Repo / pipeline requirements
I have a set of parameters in mind that I think are important for this repo when it comes to the set-up, i.e. repo, its pipeline, & the tooling:
- everything needs to be free
- anyone with basic data analyst- or coding-like knowledge should be able to download the repo
- anyone should be able to download the data I want to make available
- the data should be cleaned enough to make it possible to run analyses without a massive hassle (*issue for later)
What the pipeline looks like
I did some reading / redditing / googling to figure out how to continue from here to meet all the parameters. It did make me realise that I use so many tools all the time but I don’t know the correct terminology for some. Generally it’s not a problem in my daily work, but when I try to build something from scratch I need to know the correct terminology so it’s easier to troubleshoot (shocking, I know).
I made a lil drawing of it here:
Tooling decisions
I decided that the best way to make the repo self-contained (i.e. the pink box in the viz above) is to:
-
use a python script that fetches the data from the API(s)
-
include SQLite as the database
- this does not require any sign-ups to any website / apps
- the database is loaded within a single file within the repo
- it has integrations for all database management tools
-
pivot on the whole ‘no app download’ thing.

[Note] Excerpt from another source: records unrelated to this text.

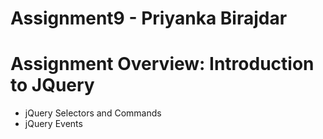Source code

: # Assignment9 - Priyanka Birajdar

# Assignment Overview: Introduction to JQuery

* jQuery Selectors and Commands
* jQuery Events
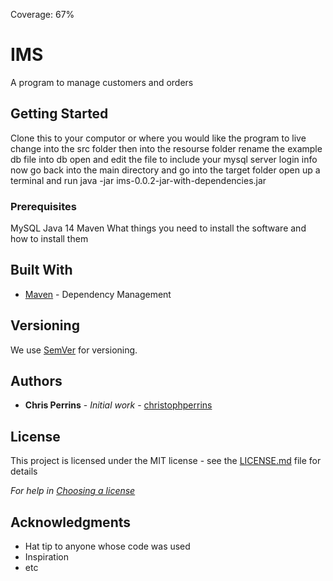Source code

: Coverage: 67%
# IMS

A program to manage customers and orders

## Getting Started

Clone this to your computor or where you would like the program to live 
change into the  src folder then into the resourse folder rename the example db file into db open and edit the file to include your mysql server login info
now go back into the main directory and go into the target folder open up a terminal and run java -jar ims-0.0.2-jar-with-dependencies.jar

### Prerequisites
MySQL 
Java 14
Maven
What things you need to install the software and how to install them

## Built With

* [Maven](https://maven.apache.org/) - Dependency Management

## Versioning

We use [SemVer](http://semver.org/) for versioning.

## Authors

* **Chris Perrins** - *Initial work* - [christophperrins](https://github.com/christophperrins)

## License

This project is licensed under the MIT license - see the [LICENSE.md](LICENSE.md) file for details 

*For help in [Choosing a license](https://choosealicense.com/)*

## Acknowledgments

* Hat tip to anyone whose code was used
* Inspiration
* etc
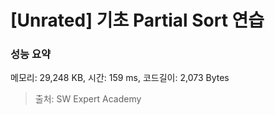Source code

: # [Unrated] 기초 Partial Sort 연습

### 성능 요약

메모리: 29,248 KB, 시간: 159 ms, 코드길이: 2,073 Bytes



> 출처: SW Expert Academy
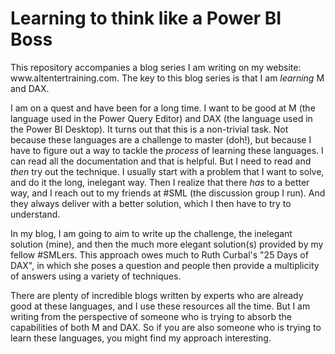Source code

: # Learning to think like a Power BI Boss

<p>This repository accompanies a blog series I am writing on my website: www.altentertraining.com.
The key to this blog series is that I am <em>learning </em>M and DAX. 
  <!-- wp:paragraph -->
<p>I am on a quest and have been for a long time. I want to be good at M (the language used in the Power Query Editor) and DAX (the language used in the Power BI Desktop). It turns out that this is a non-trivial task. Not because these languages are a challenge to master (doh!), but because I have to figure out a way to tackle the <em>process </em>of learning these languages. I can read all the documentation and that is helpful. But I need to read and <em>then </em>try out the technique. I usually start with a problem that I want to solve, and do it the long, inelegant way. Then I realize that there <em>has </em>to a better way, and I reach out to my friends at #SML (the discussion group I run). And they always deliver with a better solution, which I then have to try to understand. </p>
<!-- wp:paragraph -->
<p>In my blog, I am going to aim to write up the challenge, the inelegant solution (mine), and then the much more elegant solution(s) provided by my fellow #SMLers. This approach owes much to Ruth Curbal's "25 Days of DAX", in which she poses a question and people then provide a multiplicity of answers using a variety of techniques. </p>
<!-- /wp:paragraph -->
There are plenty of incredible blogs written by experts who are already good at these languages, 
and I use these resources all the time. But I am writing from the perspective of someone 
who is trying to absorb the capabilities of both M and DAX. So if you are also someone who is 
trying to learn these languages, you might find my approach interesting. </p>
<!-- /wp:paragraph -->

- I did realise that I cannot actually make this happen because to view the database / output tables it is always necessary t ohave a database management tool.
- I found one that was quick to download and doesn’t require signing up (and looks like lots of people are happy with it?) which is called “DBeaver”. As I was testing my first set-up it was working well so I will stick to it for now.
-
include a starting command that the person can run when they load the repo / want to get analysing. I was thinking that this would be a good way to keep it simple. The command should:
- install dependent packages
- fetches the data from the API and runs all downstream dbt queries that clean the api data
- loads the data into the database
- activates dbt to allow running of standard dbt commands within the command line
I can set up the basic repo (excluding the cleaned tables) and then create the starting command when I have a working pipeline. After that I can probably slowly work my way through the source tables to clean them up a little bit.
The basic repo is set up, woo
Here’s a link to the repo that I managed to put together so far.
I followed this youtube video to get my first lil set-up so I have a “shell” for a dbt repo in github, i.e. I have my ‘workstation’ set up. The video was relatively easy to follow so can definitely give this one a recommend!
I managed to connect SQLite to it with some googling, following a mishmash of these instructions and these instructions. So now I can run tables from my repo (I used the pre-loaded sql query to test it). They load into SQLite and I can view them in DBeaver - Yay! It took a bit of fiddling and understanding so I feeling very accomplished :-D
Next I am going to build a fetching script to fetch data from an API. I’m using the API from Te Taahuhu o te Maatauranga (Ministry of Education). It’s my first time writing a fetching script and this specific API doesn’t seem to be working that well so I need to tinker with it a little bit - looking forward to getting it going and will keep updating here ofc!